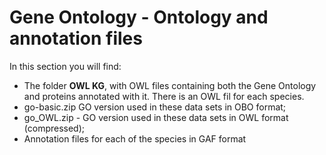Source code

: # Gene Ontology - Ontology and annotation files

In this section you will find:

* The folder **OWL KG**, with OWL files containing both the Gene Ontology and proteins annotated with it. There is an OWL fil for each species.
* go-basic.zip GO version used in these data sets in OBO format;
* go_OWL.zip - GO version used in these data sets in OWL format (compressed);
* Annotation files for each of the species in GAF format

Your objective – Find the line with "for each species." in the entries above. Retype it and each line after it, exactly, through the line with "OWL format (compressed);", and stop there.

Answer to the problem –
* The folder **OWL KG**, with OWL files containing both the Gene Ontology and proteins annotated with it. There is an OWL fil for each species.
* go-basic.zip GO version used in these data sets in OBO format;
* go_OWL.zip - GO version used in these data sets in OWL format (compressed);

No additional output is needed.